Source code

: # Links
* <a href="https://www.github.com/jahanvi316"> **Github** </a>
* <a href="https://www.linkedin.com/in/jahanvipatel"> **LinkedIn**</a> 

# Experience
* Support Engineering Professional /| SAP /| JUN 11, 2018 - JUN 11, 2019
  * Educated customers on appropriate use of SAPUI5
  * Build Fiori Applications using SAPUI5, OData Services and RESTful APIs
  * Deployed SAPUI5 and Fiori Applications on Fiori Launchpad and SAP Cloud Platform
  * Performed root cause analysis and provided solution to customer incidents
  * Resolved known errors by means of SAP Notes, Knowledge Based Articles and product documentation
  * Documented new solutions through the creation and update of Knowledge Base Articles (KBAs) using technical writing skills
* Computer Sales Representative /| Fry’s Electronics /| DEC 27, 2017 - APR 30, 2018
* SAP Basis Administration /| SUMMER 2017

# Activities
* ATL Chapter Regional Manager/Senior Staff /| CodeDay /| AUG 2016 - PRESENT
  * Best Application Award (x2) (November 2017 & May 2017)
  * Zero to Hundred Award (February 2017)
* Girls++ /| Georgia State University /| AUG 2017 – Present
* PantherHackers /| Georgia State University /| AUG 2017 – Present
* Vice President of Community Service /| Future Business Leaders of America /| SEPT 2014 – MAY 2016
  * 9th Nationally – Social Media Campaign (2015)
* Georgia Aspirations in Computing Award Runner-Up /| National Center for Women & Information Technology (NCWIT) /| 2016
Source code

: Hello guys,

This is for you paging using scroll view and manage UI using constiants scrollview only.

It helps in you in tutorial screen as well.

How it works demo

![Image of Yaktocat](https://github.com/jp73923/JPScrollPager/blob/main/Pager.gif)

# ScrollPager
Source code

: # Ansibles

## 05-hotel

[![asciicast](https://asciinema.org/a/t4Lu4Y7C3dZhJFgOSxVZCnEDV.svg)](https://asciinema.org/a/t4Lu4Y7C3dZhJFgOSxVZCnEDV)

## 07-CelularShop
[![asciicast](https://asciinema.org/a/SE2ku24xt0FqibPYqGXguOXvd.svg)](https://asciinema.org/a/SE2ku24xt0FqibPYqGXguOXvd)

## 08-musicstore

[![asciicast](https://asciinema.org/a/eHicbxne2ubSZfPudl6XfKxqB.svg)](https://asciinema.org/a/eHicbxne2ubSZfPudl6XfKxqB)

--------------------------------------------------

Problem requirements
Extract all of the data above and output it character for character.

Answer area
Source code

: # Links
* <a href="https://www.github.com/jahanvi316"> **Github** </a>
* <a href="https://www.linkedin.com/in/jahanvipatel"> **LinkedIn**</a> 

# Experience
* Support Engineering Professional /| SAP /| JUN 11, 2018 - JUN 11, 2019
  * Educated customers on appropriate use of SAPUI5
  * Build Fiori Applications using SAPUI5, OData Services and RESTful APIs
  * Deployed SAPUI5 and Fiori Applications on Fiori Launchpad and SAP Cloud Platform
  * Performed root cause analysis and provided solution to customer incidents
  * Resolved known errors by means of SAP Notes, Knowledge Based Articles and product documentation
  * Documented new solutions through the creation and update of Knowledge Base Articles (KBAs) using technical writing skills
* Computer Sales Representative /| Fry’s Electronics /| DEC 27, 2017 - APR 30, 2018
* SAP Basis Administration /| SUMMER 2017

# Activities
* ATL Chapter Regional Manager/Senior Staff /| CodeDay /| AUG 2016 - PRESENT
  * Best Application Award (x2) (November 2017 & May 2017)
  * Zero to Hundred Award (February 2017)
* Girls++ /| Georgia State University /| AUG 2017 – Present
* PantherHackers /| Georgia State University /| AUG 2017 – Present
* Vice President of Community Service /| Future Business Leaders of America /| SEPT 2014 – MAY 2016
  * 9th Nationally – Social Media Campaign (2015)
* Georgia Aspirations in Computing Award Runner-Up /| National Center for Women & Information Technology (NCWIT) /| 2016
Source code

: Hello guys,

This is for you paging using scroll view and manage UI using constiants scrollview only.

It helps in you in tutorial screen as well.

How it works demo

![Image of Yaktocat](https://github.com/jp73923/JPScrollPager/blob/main/Pager.gif)

# ScrollPager
Source code

: # Ansibles

## 05-hotel

[![asciicast](https://asciinema.org/a/t4Lu4Y7C3dZhJFgOSxVZCnEDV.svg)](https://asciinema.org/a/t4Lu4Y7C3dZhJFgOSxVZCnEDV)

## 07-CelularShop
[![asciicast](https://asciinema.org/a/SE2ku24xt0FqibPYqGXguOXvd.svg)](https://asciinema.org/a/SE2ku24xt0FqibPYqGXguOXvd)

## 08-musicstore

[![asciicast](https://asciinema.org/a/eHicbxne2ubSZfPudl6XfKxqB.svg)](https://asciinema.org/a/eHicbxne2ubSZfPudl6XfKxqB)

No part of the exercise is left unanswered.